A U.S. Senate investigations subcommittee reported in February that First Union/Wachovia helped identify and reel in wealthy clients for KPMG, PwC and Ernst & Young LLP. The three Big Four accounting firms then introduced the clients to attorneys who issued boilerplate opinions endorsing the legality of whatever tax shelter the banks and accounting firms were pushing.

First Union/Wachovia representatives told Senate investigators last year that KPMG and PwC typically paid the bank $100,000 for each referral of a rich client for tax advice. Between 1997 and 2002, First Union/Wachovia estimated it collected about $13 million in referral fees from the accounting firms.

A maze of partnerships

In 2000, Simonetti returned with another plan for the GunnAllen men after selling them a modified version of the 1999 swap. The GunnAllen crew was working on a proposed outdoor amphitheater for Tampa at the time. Simonetti told Savage that a certain complicated loan product could finance the project while creating tax losses for the next 12 years.

Simonetti, who now works for Wachovia, declined to comment.

Clear Channel ended up developing an amphitheater in Tampa. GunnAllen sponsors a VIP club at the Ford Amphitheatre.

KPMG and company joined the swap and the loan together through a maze of funds and partnerships. The lawsuit says KPMG took a $1.5 million investment from the GunnAllen principals and used it to help Union Bank of Switzerland, better known as UBS AG, and others create $29 million in tax losses.

With KPMG handling the paperwork, the GunnAllen executives were apportioned a share of the losses to declare on their personal income tax returns, according to the lawsuit.

Senate investigators later unearthed an internal UBS memorandum that labeled the whole maneuver as "an illegal capital gains tax evasion scheme" for American citizens. "I am concerned that once IRS comes to know about this scheme," a UBS capital markets executive wrote, "they will levy huge financial/criminal penalties on UBS for offering tax evasion schemes."

Employees warned

First Union and KPMG weren't going to tell.

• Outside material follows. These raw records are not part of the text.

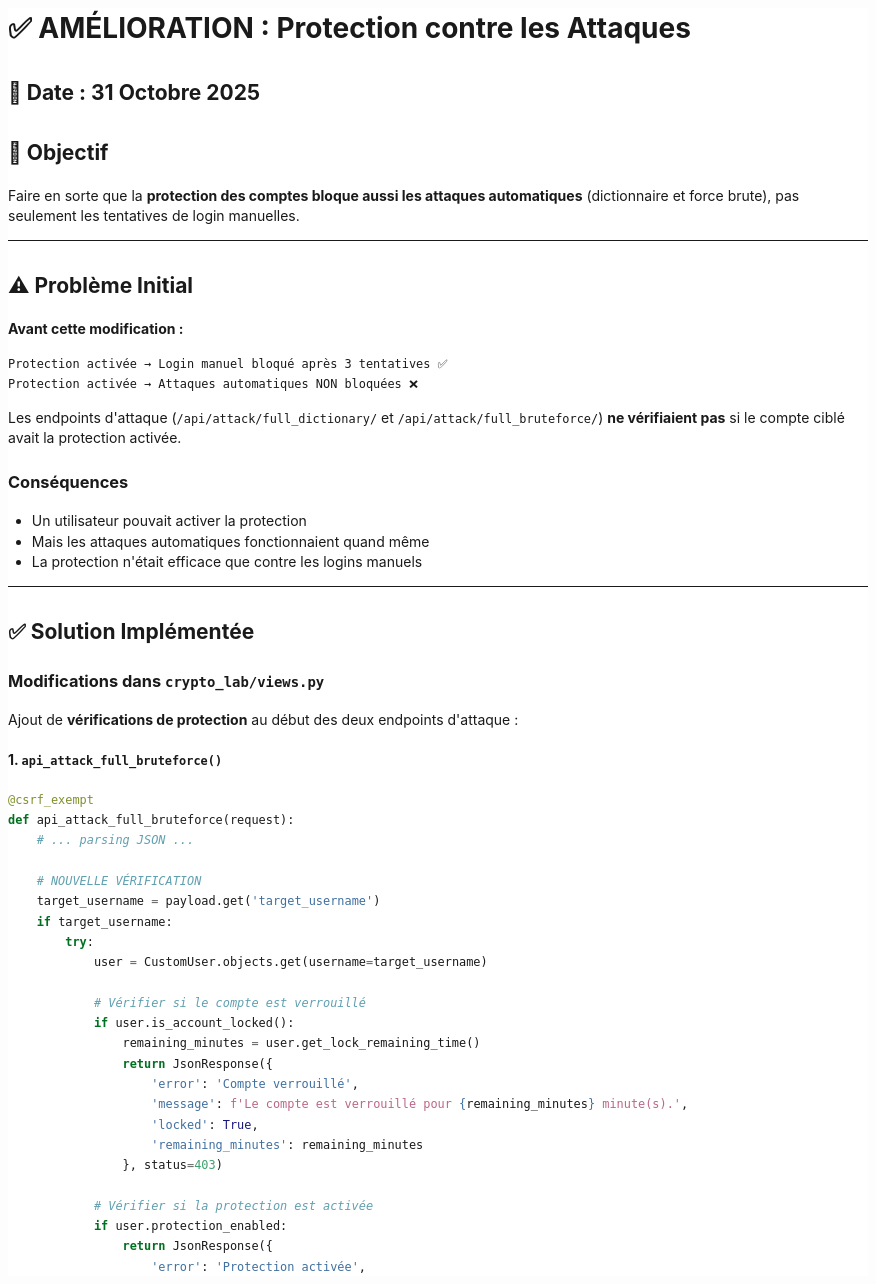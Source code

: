 # ✅ AMÉLIORATION : Protection contre les Attaques

## 📅 Date : 31 Octobre 2025

## 🎯 Objectif

Faire en sorte que la **protection des comptes bloque aussi les attaques automatiques** (dictionnaire et force brute), pas seulement les tentatives de login manuelles.

---

## ⚠️ Problème Initial

**Avant cette modification :**

```
Protection activée → Login manuel bloqué après 3 tentatives ✅
Protection activée → Attaques automatiques NON bloquées ❌
```

Les endpoints d'attaque (`/api/attack/full_dictionary/` et `/api/attack/full_bruteforce/`) **ne vérifiaient pas** si le compte ciblé avait la protection activée.

### Conséquences
- Un utilisateur pouvait activer la protection
- Mais les attaques automatiques fonctionnaient quand même
- La protection n'était efficace que contre les logins manuels

---

## ✅ Solution Implémentée

### Modifications dans `crypto_lab/views.py`

Ajout de **vérifications de protection** au début des deux endpoints d'attaque :

#### 1. `api_attack_full_bruteforce()`

```python
@csrf_exempt
def api_attack_full_bruteforce(request):
    # ... parsing JSON ...
    
    # NOUVELLE VÉRIFICATION
    target_username = payload.get('target_username')
    if target_username:
        try:
            user = CustomUser.objects.get(username=target_username)
            
            # Vérifier si le compte est verrouillé
            if user.is_account_locked():
                remaining_minutes = user.get_lock_remaining_time()
                return JsonResponse({
                    'error': 'Compte verrouillé',
                    'message': f'Le compte est verrouillé pour {remaining_minutes} minute(s).',
                    'locked': True,
                    'remaining_minutes': remaining_minutes
                }, status=403)
            
            # Vérifier si la protection est activée
            if user.protection_enabled:
                return JsonResponse({
                    'error': 'Protection activée',
```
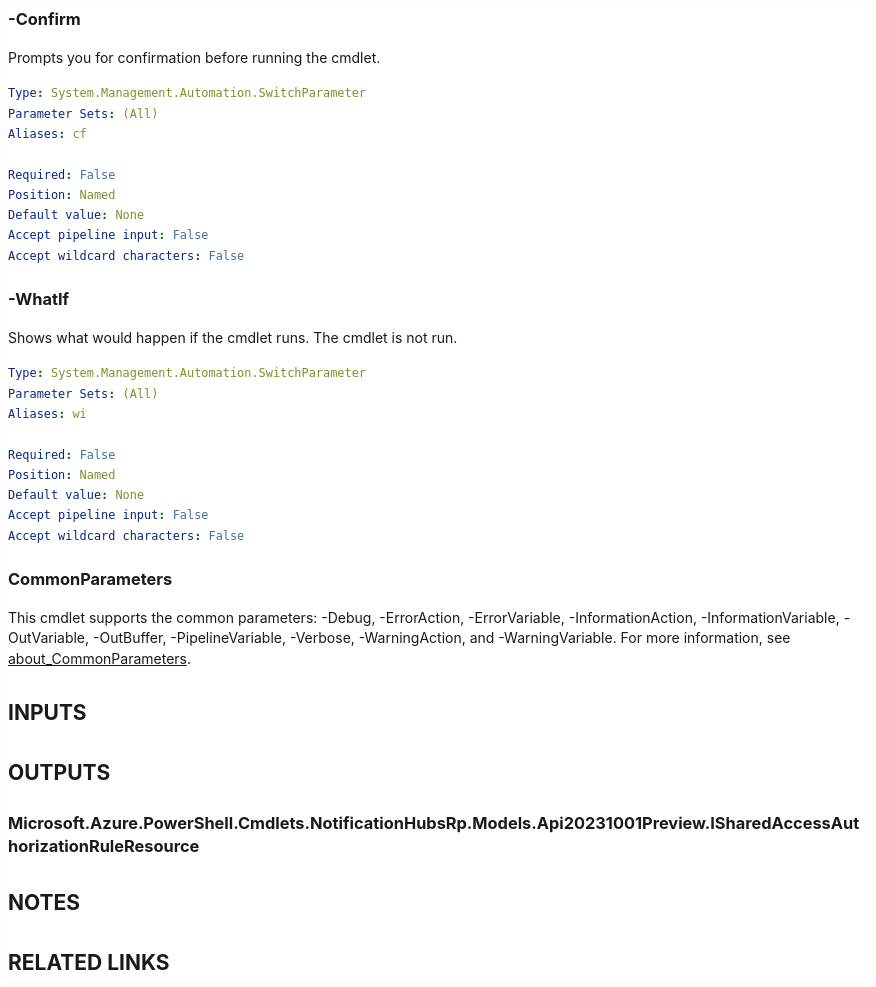 ### -Confirm
Prompts you for confirmation before running the cmdlet.

```yaml
Type: System.Management.Automation.SwitchParameter
Parameter Sets: (All)
Aliases: cf

Required: False
Position: Named
Default value: None
Accept pipeline input: False
Accept wildcard characters: False
```

### -WhatIf
Shows what would happen if the cmdlet runs.
The cmdlet is not run.

```yaml
Type: System.Management.Automation.SwitchParameter
Parameter Sets: (All)
Aliases: wi

Required: False
Position: Named
Default value: None
Accept pipeline input: False
Accept wildcard characters: False
```

### CommonParameters
This cmdlet supports the common parameters: -Debug, -ErrorAction, -ErrorVariable, -InformationAction, -InformationVariable, -OutVariable, -OutBuffer, -PipelineVariable, -Verbose, -WarningAction, and -WarningVariable. For more information, see [about_CommonParameters](http://go.microsoft.com/fwlink/?LinkID=113216).

## INPUTS

## OUTPUTS

### Microsoft.Azure.PowerShell.Cmdlets.NotificationHubsRp.Models.Api20231001Preview.ISharedAccessAuthorizationRuleResource

## NOTES

## RELATED LINKS

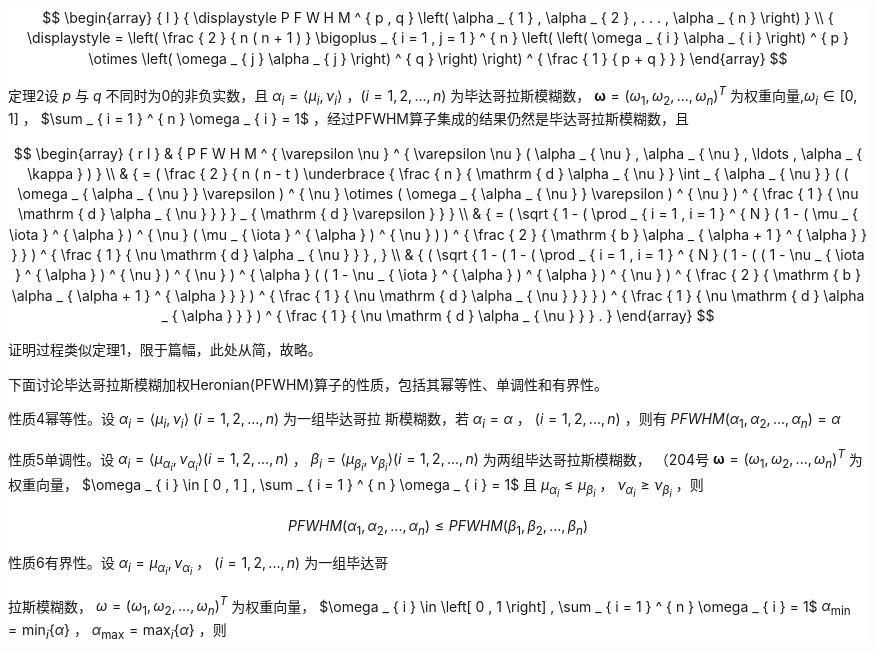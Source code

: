 $$
\begin{array} { l } { \displaystyle P F W H M ^ { p , q } \left( \alpha _ { 1 } , \alpha _ { 2 } , . . . , \alpha _ { n } \right) } \\ { \displaystyle = \left( \frac { 2 } { n ( n + 1 ) } \bigoplus _ { i = 1 , j = 1 } ^ { n } \left( \left( \omega _ { i } \alpha _ { i } \right) ^ { p } \otimes \left( \omega _ { j } \alpha _ { j } \right) ^ { q } \right) \right) ^ { \frac { 1 } { p + q } } } \end{array}
$$

定理2设 $p$ 与 $q$ 不同时为0的非负实数，且 $\alpha _ { i } = \langle \mu _ { i } , \nu _ { i } \rangle$ ，${ \big ( } i = 1 , 2 , . . . , n { \big ) }$ 为毕达哥拉斯模糊数， $\boldsymbol { \omega } = \left( \omega _ { 1 } , \omega _ { 2 } , . . . , \omega _ { n } \right) ^ { T }$ 为权重向量,$\omega _ { i } \in \left[ 0 , 1 \right]$ ， $\sum _ { i = 1 } ^ { n } \omega _ { i } = 1$ ，经过PFWHM算子集成的结果仍然是毕达哥拉斯模糊数，且

$$
\begin{array} { r l } & { P F W H M ^ { \varepsilon \nu } ^ { \varepsilon \nu } ( \alpha _ { \nu } , \alpha _ { \nu } , \ldots , \alpha _ { \kappa } ) } \\ & { = ( \frac { 2 } { n ( n - t ) \underbrace { \frac { n } { \mathrm { d } \alpha _ { \nu } } \int _ { \alpha _ { \nu } } ( ( \omega _ { \alpha _ { \nu } } \varepsilon ) ^ { \nu } \otimes ( \omega _ { \alpha _ { \nu } } \varepsilon ) ^ { \nu } ) ^ { \frac { 1 } { \nu \mathrm { d } \alpha _ { \nu } } } } _ { \mathrm { d } \varepsilon } }  } \\ & { = ( \sqrt { 1 - ( \prod _ { i = 1 , i = 1 } ^ { N } ( 1 - ( \mu _ { \iota } ^ { \alpha } ) ^ { \nu } ( \mu _ { \iota } ^ { \alpha } ) ^ { \nu } ) ) ^ { \frac { 2 } { \mathrm { b } \alpha _ { \alpha + 1 } ^ { \alpha } } } } ) ^ { \frac { 1 } { \nu \mathrm { d } \alpha _ { \nu } } } , } \\ & { ( \sqrt { 1 - ( 1 - ( \prod _ { i = 1 , i = 1 } ^ { N } ( 1 - ( ( 1 - \nu _ { \iota } ^ { \alpha } ) ^ { \nu } ) ^ { \nu } ) ^ { \alpha } ( ( 1 - \nu _ { \iota } ^ { \alpha } ) ^ { \alpha } ) ^ { \nu } ) ^ { \frac { 2 } { \mathrm { b } \alpha _ { \alpha + 1 } ^ { \alpha } } } ) ^ { \frac { 1 } { \nu \mathrm { d } \alpha _ { \nu } } } } ) ^ { \frac { 1 } { \nu \mathrm { d } \alpha _ { \alpha } } } ) ^ { \frac { 1 } { \nu \mathrm { d } \alpha _ { \nu } } } . } \end{array}
$$

证明过程类似定理1，限于篇幅，此处从简，故略。

下面讨论毕达哥拉斯模糊加权Heronian(PFWHM)算子的性质，包括其幂等性、单调性和有界性。

性质4幂等性。设 $\alpha _ { i } = \langle \mu _ { i } , \nu _ { i } \rangle \ ( i = 1 , 2 , . . . , n )$ 为一组毕达哥拉 斯模糊数，若 $\alpha _ { i } = \alpha$ ， ${ \big ( } i = 1 , 2 , . . . , n { \big ) }$ ，则有 $P F W H M ( \alpha _ { 1 } , \alpha _ { 2 } , . . . , \alpha _ { n } ) = \alpha$

性质5单调性。设 $\alpha _ { i } = \langle \mu _ { \alpha _ { i } } , \nu _ { \alpha _ { i } } \rangle ( i = 1 , 2 , . . . , n )$ ， $\beta _ { i } = \big \langle \mu _ { \beta _ { i } } , \nu _ { \beta _ { i } } \big \rangle \big ( i = 1 , 2 , . . . , n \big )$ 为两组毕达哥拉斯模糊数， （204号 $\boldsymbol { \omega } = \left( \omega _ { 1 } , \omega _ { 2 } , . . . , \omega _ { n } \right) ^ { T }$ 为权重向量， $\omega _ { i } \in [ 0 , 1 ] , \sum _ { i = 1 } ^ { n } \omega _ { i } = 1$ 且 $\mu _ { \alpha _ { i } } \leq \mu _ { \beta _ { i } }$ ， $\nu _ { \alpha _ { i } } \geq \nu _ { \beta _ { i } }$ ，则

$$
P F W H M ( \alpha _ { 1 } , \alpha _ { 2 } , . . . , \alpha _ { n } ) \leq P F W H M ( \beta _ { 1 } , \beta _ { 2 } , . . . , \beta _ { n } )
$$

性质6有界性。设 $\alpha _ { i } = \left. \mu _ { \alpha _ { i } } , \nu _ { \alpha _ { i } } \right.$ ， ${ \big ( } i = 1 , 2 , . . . , n { \big ) }$ 为一组毕达哥

拉斯模糊数， $\omega = \left( \omega _ { 1 } , \omega _ { 2 } , . . . , \omega _ { n } \right) ^ { T }$ 为权重向量， $\omega _ { i } \in \left[ 0 , 1 \right] , \sum _ { i = 1 } ^ { n } \omega _ { i } = 1$ $\alpha _ { \mathrm { m i n } } = \operatorname* { m i n } _ { i } \{ \alpha \}$ ， $\alpha _ { \mathrm { { m a x } } } = \operatorname* { m a x } _ { i } \{ \alpha \}$ ，则
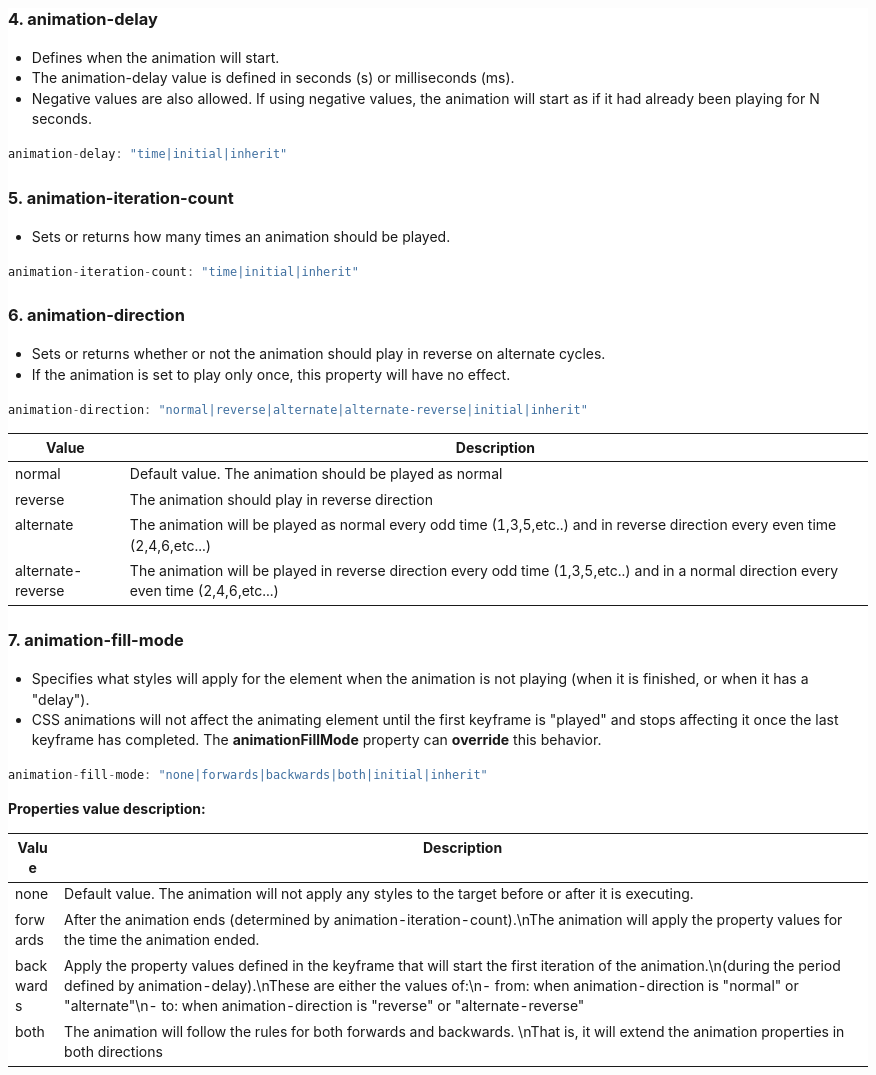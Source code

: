 ### 4. animation-delay
- Defines when the animation will start.
- The animation-delay value is defined in seconds (s) or milliseconds (ms).
- Negative values are also allowed. If using negative values, the animation will start as if it had already been playing for N seconds.

```js
animation-delay: "time|initial|inherit"
```

### 5. animation-iteration-count
- Sets or returns how many times an animation should be played.
 
```js
animation-iteration-count: "time|initial|inherit"
```

### 6. animation-direction
- Sets or returns whether or not the animation should play in reverse on alternate cycles.
- If the animation is set to play only once, this property will have no effect.
  
```js
animation-direction: "normal|reverse|alternate|alternate-reverse|initial|inherit"
```

| **Value**         | **Description**                                                                                                                         |
| ----------------- | --------------------------------------------------------------------------------------------------------------------------------------- |
| normal            | Default value. The animation should be played as normal                                                                                 |
| reverse           | The animation should play in reverse direction                                                                                          |
| alternate         | The animation will be played as normal every odd time (1,3,5,etc..) and in reverse direction every even time (2,4,6,etc...)             |
| alternate-reverse | The animation will be played in reverse direction every odd time (1,3,5,etc..) and in a normal direction every even time (2,4,6,etc...) |

### 7. animation-fill-mode
- Specifies what styles will apply for the element when the animation is not playing (when it is finished, or when it has a "delay"). 
- CSS animations will not affect the animating element until the first keyframe is "played" and stops affecting it once the last keyframe has completed. The **animationFillMode** property can **override** this behavior.
  
```js
animation-fill-mode: "none|forwards|backwards|both|initial|inherit"
```

**Properties value description:**

| **Value** | **Description**                                                                                                                                                                                                                                                                                                                   |
| --------- | --------------------------------------------------------------------------------------------------------------------------------------------------------------------------------------------------------------------------------------------------------------------------------------------------------------------------------- |
| none      | Default value. The animation will not apply any styles to the target before or after it is executing.                                                                                                                                                                                                                             |
| forwards  | After the animation ends (determined by animation-iteration-count).\nThe animation will apply the property values for the time the animation ended.                                                                                                                                                                            |
| backwards | Apply the property values defined in the keyframe that will start the first iteration of the animation.\n(during the period defined by animation-delay).\nThese are either the values of:\n- from: when animation-direction is "normal" or "alternate"\n- to: when animation-direction is "reverse" or "alternate-reverse" |
| both      | The animation will follow the rules for both forwards and backwards. \nThat is, it will extend the animation properties in both directions                                                                                                                                                                                      |
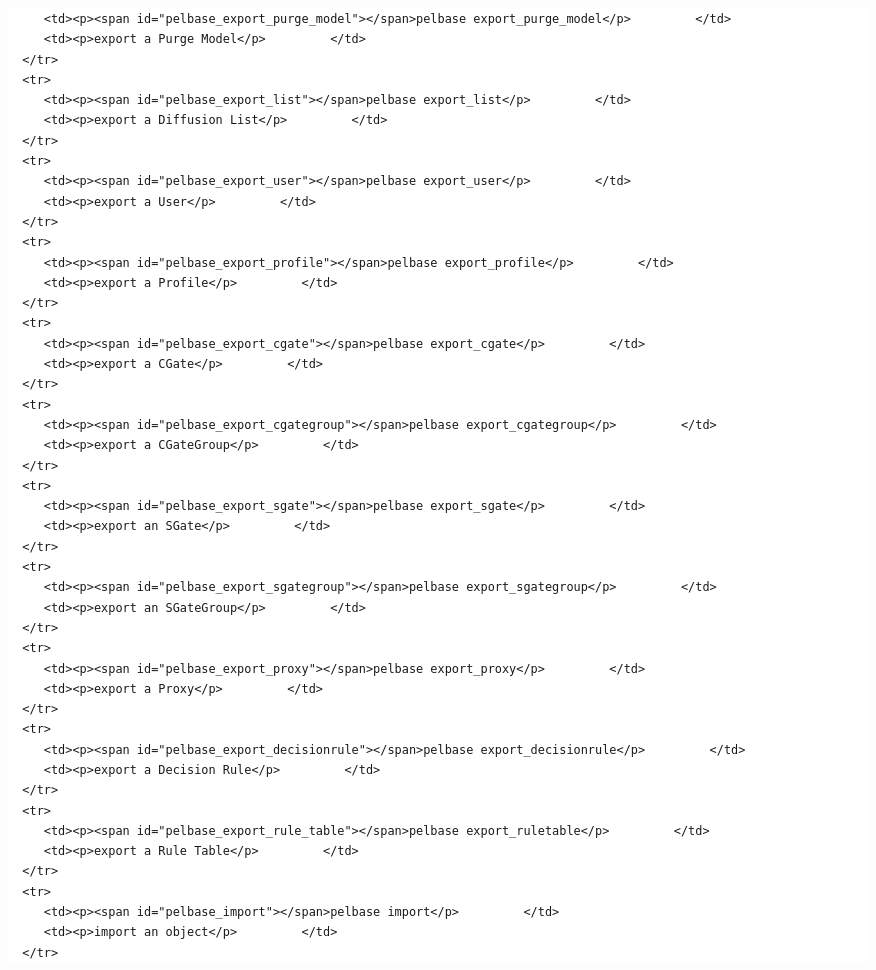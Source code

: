          <td><p><span id="pelbase_export_purge_model"></span>pelbase export_purge_model</p>         </td>
         <td><p>export a Purge Model</p>         </td>
      </tr>
      <tr>
         <td><p><span id="pelbase_export_list"></span>pelbase export_list</p>         </td>
         <td><p>export a Diffusion List</p>         </td>
      </tr>
      <tr>
         <td><p><span id="pelbase_export_user"></span>pelbase export_user</p>         </td>
         <td><p>export a User</p>         </td>
      </tr>
      <tr>
         <td><p><span id="pelbase_export_profile"></span>pelbase export_profile</p>         </td>
         <td><p>export a Profile</p>         </td>
      </tr>
      <tr>
         <td><p><span id="pelbase_export_cgate"></span>pelbase export_cgate</p>         </td>
         <td><p>export a CGate</p>         </td>
      </tr>
      <tr>
         <td><p><span id="pelbase_export_cgategroup"></span>pelbase export_cgategroup</p>         </td>
         <td><p>export a CGateGroup</p>         </td>
      </tr>
      <tr>
         <td><p><span id="pelbase_export_sgate"></span>pelbase export_sgate</p>         </td>
         <td><p>export an SGate</p>         </td>
      </tr>
      <tr>
         <td><p><span id="pelbase_export_sgategroup"></span>pelbase export_sgategroup</p>         </td>
         <td><p>export an SGateGroup</p>         </td>
      </tr>
      <tr>
         <td><p><span id="pelbase_export_proxy"></span>pelbase export_proxy</p>         </td>
         <td><p>export a Proxy</p>         </td>
      </tr>
      <tr>
         <td><p><span id="pelbase_export_decisionrule"></span>pelbase export_decisionrule</p>         </td>
         <td><p>export a Decision Rule</p>         </td>
      </tr>
      <tr>
         <td><p><span id="pelbase_export_rule_table"></span>pelbase export_ruletable</p>         </td>
         <td><p>export a Rule Table</p>         </td>
      </tr>
      <tr>
         <td><p><span id="pelbase_import"></span>pelbase import</p>         </td>
         <td><p>import an object</p>         </td>
      </tr>
   </tbody>
</table>

<span id="pelctl"></span>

Another document discovered by Senate investigators shows employees of the bank and the accounting firm were warned in 1999 that supplying additional information to "customers or anyone else" beyond what was in their marketing materials would result in forfeiture of their commissions and their future exclusion from similar lucrative sales efforts.

A spokesman for KPMG declined comment on the lawsuit. A Wachovia spokeswoman couldn't be contacted before the Review's deadline.

By the summer of 2002, the IRS began auditing the 1999 tax returns of Frueh, Gunn, Savage and Johnson. The following spring, IRS auditors added the men's returns for 2000 and 2001 to their to-do list.

First Union sent letters to the men urging a defiant stance with the IRS. "Incredible, if not criminal, advice," is how their attorney Ilgenfritz now characterizes that counsel.